PROBLEM REQUIREMENTS> Retrieve all lines below that have the string "because".

(Rendered images with source text)
+++

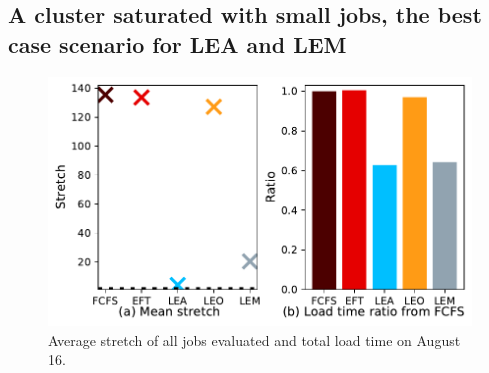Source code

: \documentclass[conference,10pt]{IEEEtran}
\begin{document}
\subsection{A cluster saturated with small jobs, the best case scenario for LEA and LEM}\label{sec.08-16}

\begin{figure}[t]\centering\includegraphics[width=0.9\linewidth]{../MBSS/plot/Results_FCFS_Score_Backfill_2022-08-16->2022-08-16_V10000_Mean_Stretch_Total_waiting_for_a_load_time_and_transfer_time_450_128_32_256_4_1024.pdf}\caption{Average stretch of all jobs evaluated and total load time on August 16.}\label{stretch.08-16}\end{figure}
\end{document}

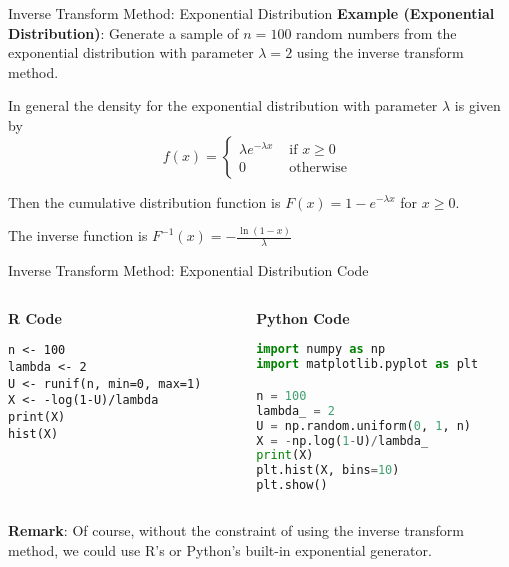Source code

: \documentclass[8pt]{beamer}
\begin{document}
\begin{frame}[fragile]{Inverse Transform Method: Exponential Distribution}
\textbf{Example (Exponential Distribution)}: Generate a sample of $n=100$ random numbers from the exponential distribution with parameter $\lambda=2$ using the inverse transform method. 

\vspace{2mm}

\pause

In general the density for the exponential distribution with parameter $\lambda$ is given by
\begin{equation*}
f(x)=\left\{ 
\begin{array}{ll}
\lambda e^{-\lambda x} & \text{ if } x \geq 0  \\
0 & \text { otherwise }
\end{array}
\right.
\end{equation*}

Then the cumulative distribution function is $F(x)=1-e^{-\lambda x}$ for $x\geq 0$.

The inverse function is $\displaystyle{F^{-1}(x)=-\frac{\ln(1-x)}{\lambda}}$
\end{frame}

\begin{frame}[fragile]{Inverse Transform Method: Exponential Distribution}
\alert{Code}

\vspace{2mm}

\begin{columns}[T]

\begin{column}{0.4\textwidth}
\textbf{R Code}
\begin{lstlisting}
n <- 100
lambda <- 2
U <- runif(n, min=0, max=1)
X <- -log(1-U)/lambda
print(X)
hist(X)
\end{lstlisting}
\end{column}

\begin{column}{0.45\textwidth}
\textbf{Python Code}
\begin{lstlisting}[language=Python]
import numpy as np
import matplotlib.pyplot as plt

n = 100
lambda_ = 2
U = np.random.uniform(0, 1, n)
X = -np.log(1-U)/lambda_
print(X)
plt.hist(X, bins=10)
plt.show()
\end{lstlisting}
\end{column}
\end{columns}

\pause

\textbf{Remark}: Of course, without the constraint of using the inverse transform method, we could use R's or Python's built-in exponential generator.
\end{frame}
\end{document}
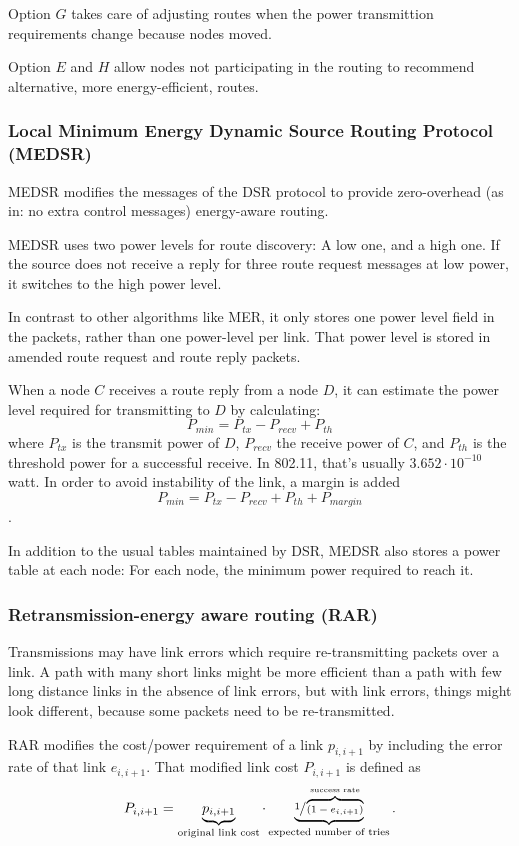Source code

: \documentclass[conference]{IEEEtran}
\begin{document}
Option $G$ takes care of adjusting routes when the power transmittion requirements
change because nodes moved.

Option $E$ and $H$ allow nodes not participating in the routing to recommend
alternative, more energy-efficient, routes.
\subsubsection{Local Minimum Energy Dynamic Source Routing Protocol (MEDSR)}
MEDSR\cite{tanque2007minimum} modifies the messages of the DSR protocol to
provide zero-overhead (as in: no extra control messages) energy-aware routing.

MEDSR uses two power levels for route discovery: A low one, and a high one. If
the source does not receive a reply for three route request messages at low
power, it switches to the high power level.

In contrast to other algorithms like MER, it only stores one power level field
in the packets, rather than one power-level per link. That power level is stored
in amended route request and route reply packets.

When a node $C$ receives a route reply from a node $D$, it can estimate the
power level required for transmitting to $D$ by calculating:
\[ P_{min} = P_{tx} - P_{recv} + P_{th} \]
where $P_{tx}$ is the transmit power of $D$, $P_{recv}$ the receive power of $C$,
and $P_{th}$ is the threshold power for a successful receive. In 802.11, that's
usually $3.652 \cdot 10^{-10}$ watt. In order to avoid instability of the link, a margin is added
\[ P_{min} = P_{tx} - P_{recv} + P_{th} + P_{margin}\].{}

In addition to the usual tables maintained by DSR, MEDSR also stores a power
table at each node: For each node, the minimum power required to reach it.

\subsubsection{Retransmission-energy aware routing (RAR)}
Transmissions may have link errors which require re-transmitting packets over
a link. A path with many short links might be more efficient than a path with
few long distance links in the absence of link errors, but with link errors,
things might look different, because some packets need to be re-transmitted.

RAR\cite{banerjee2002minimum} modifies the cost/power requirement of a link $p_{i,i+1}$ by including the error rate of that
link $e_{i,i+1}$. That modified link cost $P_{i,i+1}$ is defined as
\[ P_{i,i+1} = \underbrace{p_{i,i+1}}_{\text{original link cost}} \cdot \underbrace{\sfrac{1}{\overbrace{(1-e_{i,i+1})}^{\text{success rate}}}}_{\text{expected number of tries}}. \]
\end{document}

+++

YOUR SOLUTION>
change because nodes moved.
things might look different, because some packets need to be re-transmitted.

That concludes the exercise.